Schwierige Entscheidung

In Freising war es der Samstag vor der Landtagswahl. Andreas und Marina Decker hörten die Nachrichten aus Israel. Zuerst dachten auch sie, es sei wieder eine Raketenwelle der Hamas. Doch im Laufe des Tages erfuhren sie nach und nach von den grausamen Taten der Terroristen.  

"Wir waren alarmiert und unser einziger Gedanke war, unsere Freunde zu retten und die Familie so schnell wie möglich aus Israel herauszuholen."

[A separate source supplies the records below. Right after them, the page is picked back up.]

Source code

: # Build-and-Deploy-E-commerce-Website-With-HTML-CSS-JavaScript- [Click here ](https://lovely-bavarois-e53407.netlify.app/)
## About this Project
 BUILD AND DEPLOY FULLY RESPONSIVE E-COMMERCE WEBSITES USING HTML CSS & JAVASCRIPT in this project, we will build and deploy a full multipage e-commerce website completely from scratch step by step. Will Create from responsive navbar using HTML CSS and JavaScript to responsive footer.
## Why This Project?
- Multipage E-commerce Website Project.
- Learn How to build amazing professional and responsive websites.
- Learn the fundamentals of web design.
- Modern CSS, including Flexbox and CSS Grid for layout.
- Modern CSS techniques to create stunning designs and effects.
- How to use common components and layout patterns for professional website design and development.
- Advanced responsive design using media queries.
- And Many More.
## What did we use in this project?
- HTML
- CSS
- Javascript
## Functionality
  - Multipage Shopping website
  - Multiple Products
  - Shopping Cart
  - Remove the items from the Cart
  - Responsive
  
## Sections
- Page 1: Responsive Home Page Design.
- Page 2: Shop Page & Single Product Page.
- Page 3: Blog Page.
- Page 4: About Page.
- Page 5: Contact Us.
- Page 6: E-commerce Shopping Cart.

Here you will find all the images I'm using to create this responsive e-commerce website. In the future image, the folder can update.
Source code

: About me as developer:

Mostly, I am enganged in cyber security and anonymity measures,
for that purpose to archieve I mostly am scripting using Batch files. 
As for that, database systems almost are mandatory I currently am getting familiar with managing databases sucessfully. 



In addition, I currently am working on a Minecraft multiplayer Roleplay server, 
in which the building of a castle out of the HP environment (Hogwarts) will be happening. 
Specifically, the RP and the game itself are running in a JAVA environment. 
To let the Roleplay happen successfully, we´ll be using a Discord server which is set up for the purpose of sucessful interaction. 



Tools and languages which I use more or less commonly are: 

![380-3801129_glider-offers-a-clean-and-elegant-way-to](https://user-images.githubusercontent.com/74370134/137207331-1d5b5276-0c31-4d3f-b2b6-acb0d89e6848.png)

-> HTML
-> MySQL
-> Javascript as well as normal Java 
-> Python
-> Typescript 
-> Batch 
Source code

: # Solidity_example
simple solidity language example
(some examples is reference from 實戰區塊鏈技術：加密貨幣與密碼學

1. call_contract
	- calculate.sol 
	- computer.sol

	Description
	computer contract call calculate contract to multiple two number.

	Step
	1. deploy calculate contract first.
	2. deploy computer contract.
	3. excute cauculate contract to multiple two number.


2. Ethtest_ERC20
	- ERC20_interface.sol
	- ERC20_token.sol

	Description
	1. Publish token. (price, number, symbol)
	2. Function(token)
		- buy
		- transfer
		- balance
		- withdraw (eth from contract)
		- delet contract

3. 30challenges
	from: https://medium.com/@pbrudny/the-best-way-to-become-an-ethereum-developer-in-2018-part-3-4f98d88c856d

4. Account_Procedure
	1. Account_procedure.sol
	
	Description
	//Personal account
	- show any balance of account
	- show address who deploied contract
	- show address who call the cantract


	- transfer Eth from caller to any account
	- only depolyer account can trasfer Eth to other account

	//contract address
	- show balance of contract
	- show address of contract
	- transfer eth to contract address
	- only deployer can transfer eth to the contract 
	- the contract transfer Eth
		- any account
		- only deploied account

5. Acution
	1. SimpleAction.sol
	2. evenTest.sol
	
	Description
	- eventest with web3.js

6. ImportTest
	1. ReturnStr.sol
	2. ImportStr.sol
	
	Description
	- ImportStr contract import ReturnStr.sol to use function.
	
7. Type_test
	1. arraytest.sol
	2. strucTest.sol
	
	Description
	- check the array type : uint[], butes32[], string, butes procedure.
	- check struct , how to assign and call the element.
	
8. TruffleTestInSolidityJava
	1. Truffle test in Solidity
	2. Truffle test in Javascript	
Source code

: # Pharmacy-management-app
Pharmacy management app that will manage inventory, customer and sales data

Marina Decker (43) schrieb ihrer Freundin in Kfar Saba, sie sollten sofort aus Israel ausreisen und zu ihnen nach Freising kommen. Die Söhne der israelischen Familie besorgten daraufhin Flugtickets für den frühen Morgen des 11. Oktober nach Thessaloniki, wo sich die beiden gerade aufhielten. Ihre Mutter Natascha hat in der Nacht vor dem Flug kein Auge zugetan: 

"Meine Tochter Maria spürte meine Unruhe. Sie wachte alle 15 Minuten auf, und ich rannte zwischen Stillen und Packen hin und her."

Doch um 3 Uhr morgens entschied Nataschas Mann Oleg: "Wir fliegen nicht." Er hatte beschlossen, in Israel zu bleiben, und das seinen Söhnen bereits gesagt. Sie stornierten die Tickets sofort. Aber Natascha wurde in diesem Moment klar, welche Entscheidung sie zu treffen hatte: 

"Das ist ein Albtraum! Ich kann hier nicht bleiben."

Die Israelin mit russischen Wurzeln kaufte neue Tickets für den 6-Uhr-Flug, packte alles in eine Reisetasche, schnappte sich ihre Tochter und fuhr zum Flughafen. Dort gab es eine riesige Schlange an den Schaltern und bei der Sicherheitskontrolle, wie sie sie noch nie gesehen hatte. Natascha war überzeugt, dass sie es nicht rechtzeitig schaffen würden. Und als sie endlich im Flugzeug saßen, hatte sie große Angst, von einer Rakete getroffen zu werden.

Sohn muss zurück nach Israel

In Thessaloniki wurde die Familie erneut auseinandergerissen. Sohn Anton musste sofort zurück nach Israel. Er hatte seinen Einberufungsbefehl erhalten. 

Am 18. Oktober kam Natascha mit ihrem Sohn Ivan und der kleinen Tochter bei Andreas und Marina Decker in Freising an. Die beiden Familien kennen sich von einer Israelreise der Deckers zum Jahreswechsel 2018/19. Andreas Decker (49) ist Lehrer für Geschichte und Ethik. Auf der Reise mit seiner Frau Marina (43) hatten sie unter anderem biblische Stätten wie Jerusalem, Nazareth und den See Genezareth besucht. Marina ist Kindergärtnerin und beschäftigt sich aus religiösen Gründen mit dem Thema Israel: "Man kann das Christentum nicht verstehen, ohne das Judentum zu kennen."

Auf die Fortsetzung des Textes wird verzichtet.